## AIM OF THE EXERCISE
Each record, in full, must be restated word for word.

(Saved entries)
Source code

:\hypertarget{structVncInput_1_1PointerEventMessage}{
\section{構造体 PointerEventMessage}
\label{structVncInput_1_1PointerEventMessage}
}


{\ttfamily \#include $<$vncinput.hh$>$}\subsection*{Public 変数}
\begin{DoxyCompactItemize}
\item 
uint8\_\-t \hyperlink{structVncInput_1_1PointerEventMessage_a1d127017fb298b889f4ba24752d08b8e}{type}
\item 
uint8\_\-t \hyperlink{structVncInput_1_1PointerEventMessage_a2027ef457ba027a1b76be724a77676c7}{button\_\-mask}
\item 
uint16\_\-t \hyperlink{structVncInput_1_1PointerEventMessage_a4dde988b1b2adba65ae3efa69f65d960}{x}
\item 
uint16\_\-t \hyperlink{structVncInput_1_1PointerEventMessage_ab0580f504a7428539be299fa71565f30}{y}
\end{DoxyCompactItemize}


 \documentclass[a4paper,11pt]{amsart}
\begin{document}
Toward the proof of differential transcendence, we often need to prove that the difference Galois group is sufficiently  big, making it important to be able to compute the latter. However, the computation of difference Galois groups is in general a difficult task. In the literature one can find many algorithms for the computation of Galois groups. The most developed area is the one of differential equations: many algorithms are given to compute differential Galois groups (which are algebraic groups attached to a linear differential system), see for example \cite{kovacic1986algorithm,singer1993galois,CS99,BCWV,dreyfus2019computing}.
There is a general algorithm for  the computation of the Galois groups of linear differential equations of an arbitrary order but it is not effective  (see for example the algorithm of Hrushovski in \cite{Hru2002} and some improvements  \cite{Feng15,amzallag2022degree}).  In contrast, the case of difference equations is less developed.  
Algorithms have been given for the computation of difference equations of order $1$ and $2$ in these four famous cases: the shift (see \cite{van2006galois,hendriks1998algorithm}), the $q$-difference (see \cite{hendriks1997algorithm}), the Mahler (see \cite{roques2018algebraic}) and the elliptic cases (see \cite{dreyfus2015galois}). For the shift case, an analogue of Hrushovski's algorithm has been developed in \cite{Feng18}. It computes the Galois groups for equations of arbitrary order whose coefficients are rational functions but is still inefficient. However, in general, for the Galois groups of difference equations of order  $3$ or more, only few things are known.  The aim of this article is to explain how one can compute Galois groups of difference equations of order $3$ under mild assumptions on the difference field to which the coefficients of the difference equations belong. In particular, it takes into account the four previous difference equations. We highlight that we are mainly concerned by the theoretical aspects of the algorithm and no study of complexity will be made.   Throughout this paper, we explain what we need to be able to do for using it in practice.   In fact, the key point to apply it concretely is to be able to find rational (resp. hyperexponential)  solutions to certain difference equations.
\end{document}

## SOLUTION FOR THIS EXERCISE
Source code

:\hypertarget{structVncInput_1_1PointerEventMessage}{
\section{構造体 PointerEventMessage}
\label{structVncInput_1_1PointerEventMessage}
}


{\ttfamily \#include $<$vncinput.hh$>$}\subsection*{Public 変数}
\begin{DoxyCompactItemize}
\item 
uint8\_\-t \hyperlink{structVncInput_1_1PointerEventMessage_a1d127017fb298b889f4ba24752d08b8e}{type}
\item 
uint8\_\-t \hyperlink{structVncInput_1_1PointerEventMessage_a2027ef457ba027a1b76be724a77676c7}{button\_\-mask}
\item 
uint16\_\-t \hyperlink{structVncInput_1_1PointerEventMessage_a4dde988b1b2adba65ae3efa69f65d960}{x}
\item 
uint16\_\-t \hyperlink{structVncInput_1_1PointerEventMessage_ab0580f504a7428539be299fa71565f30}{y}
\end{DoxyCompactItemize}


 \documentclass[a4paper,11pt]{amsart}
\begin{document}
Toward the proof of differential transcendence, we often need to prove that the difference Galois group is sufficiently  big, making it important to be able to compute the latter. However, the computation of difference Galois groups is in general a difficult task. In the literature one can find many algorithms for the computation of Galois groups. The most developed area is the one of differential equations: many algorithms are given to compute differential Galois groups (which are algebraic groups attached to a linear differential system), see for example \cite{kovacic1986algorithm,singer1993galois,CS99,BCWV,dreyfus2019computing}.
There is a general algorithm for  the computation of the Galois groups of linear differential equations of an arbitrary order but it is not effective  (see for example the algorithm of Hrushovski in \cite{Hru2002} and some improvements  \cite{Feng15,amzallag2022degree}).  In contrast, the case of difference equations is less developed.  
Algorithms have been given for the computation of difference equations of order $1$ and $2$ in these four famous cases: the shift (see \cite{van2006galois,hendriks1998algorithm}), the $q$-difference (see \cite{hendriks1997algorithm}), the Mahler (see \cite{roques2018algebraic}) and the elliptic cases (see \cite{dreyfus2015galois}). For the shift case, an analogue of Hrushovski's algorithm has been developed in \cite{Feng18}. It computes the Galois groups for equations of arbitrary order whose coefficients are rational functions but is still inefficient. However, in general, for the Galois groups of difference equations of order  $3$ or more, only few things are known.  The aim of this article is to explain how one can compute Galois groups of difference equations of order $3$ under mild assumptions on the difference field to which the coefficients of the difference equations belong. In particular, it takes into account the four previous difference equations. We highlight that we are mainly concerned by the theoretical aspects of the algorithm and no study of complexity will be made.   Throughout this paper, we explain what we need to be able to do for using it in practice.   In fact, the key point to apply it concretely is to be able to find rational (resp. hyperexponential)  solutions to certain difference equations.
\end{document}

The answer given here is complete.